▶ _WORK REQUEST_
Take from the material every line that contains the word "color".

▶ _INPUT RECORDS_
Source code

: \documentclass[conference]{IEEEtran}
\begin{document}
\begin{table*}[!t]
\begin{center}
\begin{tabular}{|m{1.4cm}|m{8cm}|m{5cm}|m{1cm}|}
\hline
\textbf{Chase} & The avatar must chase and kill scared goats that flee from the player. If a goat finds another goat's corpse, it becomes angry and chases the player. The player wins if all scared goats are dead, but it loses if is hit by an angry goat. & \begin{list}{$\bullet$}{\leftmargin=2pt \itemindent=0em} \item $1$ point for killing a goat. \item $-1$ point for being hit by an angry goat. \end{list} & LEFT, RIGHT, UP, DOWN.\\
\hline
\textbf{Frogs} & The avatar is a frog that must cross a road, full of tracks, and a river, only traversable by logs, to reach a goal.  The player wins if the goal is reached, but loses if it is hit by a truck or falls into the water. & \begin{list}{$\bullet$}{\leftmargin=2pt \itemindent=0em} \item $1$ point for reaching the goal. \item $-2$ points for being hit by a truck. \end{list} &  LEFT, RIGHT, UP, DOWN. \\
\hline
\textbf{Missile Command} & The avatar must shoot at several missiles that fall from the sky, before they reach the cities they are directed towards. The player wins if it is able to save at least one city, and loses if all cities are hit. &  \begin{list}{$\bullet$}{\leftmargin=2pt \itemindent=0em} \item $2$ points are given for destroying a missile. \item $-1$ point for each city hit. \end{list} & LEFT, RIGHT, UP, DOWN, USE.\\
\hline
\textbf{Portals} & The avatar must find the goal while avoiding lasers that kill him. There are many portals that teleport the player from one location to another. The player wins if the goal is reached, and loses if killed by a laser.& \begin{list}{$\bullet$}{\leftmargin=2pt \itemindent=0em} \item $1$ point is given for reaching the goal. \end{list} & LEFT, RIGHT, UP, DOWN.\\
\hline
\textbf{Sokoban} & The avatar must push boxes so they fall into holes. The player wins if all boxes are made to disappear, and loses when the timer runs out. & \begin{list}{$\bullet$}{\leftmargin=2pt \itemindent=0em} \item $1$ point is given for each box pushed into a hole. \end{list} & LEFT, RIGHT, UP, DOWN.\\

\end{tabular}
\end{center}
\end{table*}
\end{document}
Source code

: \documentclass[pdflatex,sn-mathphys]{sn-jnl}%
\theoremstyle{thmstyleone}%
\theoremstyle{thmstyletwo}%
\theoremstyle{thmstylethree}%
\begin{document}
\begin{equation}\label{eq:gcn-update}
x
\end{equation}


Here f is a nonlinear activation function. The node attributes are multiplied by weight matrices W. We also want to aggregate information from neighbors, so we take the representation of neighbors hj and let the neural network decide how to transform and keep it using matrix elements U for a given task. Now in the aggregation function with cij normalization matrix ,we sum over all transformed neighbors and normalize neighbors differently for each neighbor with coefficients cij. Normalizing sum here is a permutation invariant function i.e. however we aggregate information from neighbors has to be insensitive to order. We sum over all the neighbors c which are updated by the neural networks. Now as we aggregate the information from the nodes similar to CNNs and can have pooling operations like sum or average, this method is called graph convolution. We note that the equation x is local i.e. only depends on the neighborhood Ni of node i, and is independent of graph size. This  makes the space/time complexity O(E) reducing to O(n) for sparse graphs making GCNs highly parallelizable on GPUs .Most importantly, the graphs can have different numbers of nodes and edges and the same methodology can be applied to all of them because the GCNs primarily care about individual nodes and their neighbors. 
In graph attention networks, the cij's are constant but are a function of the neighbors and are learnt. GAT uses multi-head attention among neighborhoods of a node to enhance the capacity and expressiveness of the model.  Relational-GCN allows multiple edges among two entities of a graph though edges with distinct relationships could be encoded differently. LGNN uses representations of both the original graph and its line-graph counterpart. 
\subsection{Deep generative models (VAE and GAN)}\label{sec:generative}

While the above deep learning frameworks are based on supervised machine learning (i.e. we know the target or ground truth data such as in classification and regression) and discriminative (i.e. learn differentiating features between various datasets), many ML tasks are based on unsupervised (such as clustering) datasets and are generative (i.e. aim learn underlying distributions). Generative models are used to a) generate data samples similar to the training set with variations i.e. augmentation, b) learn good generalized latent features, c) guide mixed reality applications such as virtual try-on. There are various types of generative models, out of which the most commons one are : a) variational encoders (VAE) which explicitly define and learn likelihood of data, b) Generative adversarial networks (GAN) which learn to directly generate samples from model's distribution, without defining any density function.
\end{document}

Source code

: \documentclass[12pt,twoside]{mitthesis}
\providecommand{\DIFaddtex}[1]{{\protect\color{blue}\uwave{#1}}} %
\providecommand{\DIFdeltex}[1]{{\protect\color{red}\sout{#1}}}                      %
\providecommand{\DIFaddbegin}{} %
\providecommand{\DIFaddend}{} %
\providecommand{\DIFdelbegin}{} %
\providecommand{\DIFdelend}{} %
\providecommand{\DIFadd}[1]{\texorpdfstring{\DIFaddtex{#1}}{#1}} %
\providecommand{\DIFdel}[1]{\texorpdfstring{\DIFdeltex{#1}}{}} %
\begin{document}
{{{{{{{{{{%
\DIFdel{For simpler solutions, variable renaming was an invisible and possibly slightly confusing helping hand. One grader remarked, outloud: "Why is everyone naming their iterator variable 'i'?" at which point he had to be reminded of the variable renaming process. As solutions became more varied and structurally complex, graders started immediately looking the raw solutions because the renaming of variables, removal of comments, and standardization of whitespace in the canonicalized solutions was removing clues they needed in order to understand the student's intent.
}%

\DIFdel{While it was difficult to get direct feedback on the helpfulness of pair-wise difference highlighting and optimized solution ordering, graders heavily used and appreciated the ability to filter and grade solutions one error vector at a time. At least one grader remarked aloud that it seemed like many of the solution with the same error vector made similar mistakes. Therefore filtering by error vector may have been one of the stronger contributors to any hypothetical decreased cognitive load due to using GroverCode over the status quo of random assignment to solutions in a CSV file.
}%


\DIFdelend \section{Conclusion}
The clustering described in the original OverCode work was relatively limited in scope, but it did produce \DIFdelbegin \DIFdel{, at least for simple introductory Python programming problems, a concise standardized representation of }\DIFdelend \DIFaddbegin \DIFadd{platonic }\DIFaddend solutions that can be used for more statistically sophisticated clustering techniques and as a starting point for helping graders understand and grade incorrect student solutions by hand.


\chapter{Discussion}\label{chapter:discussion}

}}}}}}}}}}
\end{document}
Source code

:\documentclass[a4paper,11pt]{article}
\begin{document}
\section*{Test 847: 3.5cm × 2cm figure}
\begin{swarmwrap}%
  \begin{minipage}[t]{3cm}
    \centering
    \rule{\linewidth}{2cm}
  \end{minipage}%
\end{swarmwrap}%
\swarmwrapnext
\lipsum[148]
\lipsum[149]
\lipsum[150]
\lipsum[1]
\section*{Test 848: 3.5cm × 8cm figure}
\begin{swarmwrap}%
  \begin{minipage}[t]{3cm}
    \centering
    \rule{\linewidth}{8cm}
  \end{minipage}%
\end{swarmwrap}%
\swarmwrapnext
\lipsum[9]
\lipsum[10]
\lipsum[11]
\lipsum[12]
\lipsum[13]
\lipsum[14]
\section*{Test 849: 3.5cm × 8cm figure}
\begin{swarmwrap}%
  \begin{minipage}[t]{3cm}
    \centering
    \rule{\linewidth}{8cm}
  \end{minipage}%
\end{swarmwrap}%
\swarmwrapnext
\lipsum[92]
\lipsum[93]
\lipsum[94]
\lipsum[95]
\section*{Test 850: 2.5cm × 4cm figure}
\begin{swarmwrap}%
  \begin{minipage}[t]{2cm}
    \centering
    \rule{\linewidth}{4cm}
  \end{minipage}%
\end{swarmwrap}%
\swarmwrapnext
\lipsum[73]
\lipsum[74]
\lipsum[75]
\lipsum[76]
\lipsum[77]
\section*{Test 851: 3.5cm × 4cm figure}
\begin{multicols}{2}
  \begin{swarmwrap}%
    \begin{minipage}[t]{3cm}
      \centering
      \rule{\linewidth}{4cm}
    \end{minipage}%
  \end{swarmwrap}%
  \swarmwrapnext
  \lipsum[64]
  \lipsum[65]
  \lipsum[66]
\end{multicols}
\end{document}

▶ _RESPONSE BELOW_
\providecommand{\DIFaddtex}[1]{{\protect\color{blue}\uwave{#1}}} %
\providecommand{\DIFdeltex}[1]{{\protect\color{red}\sout{#1}}}                      %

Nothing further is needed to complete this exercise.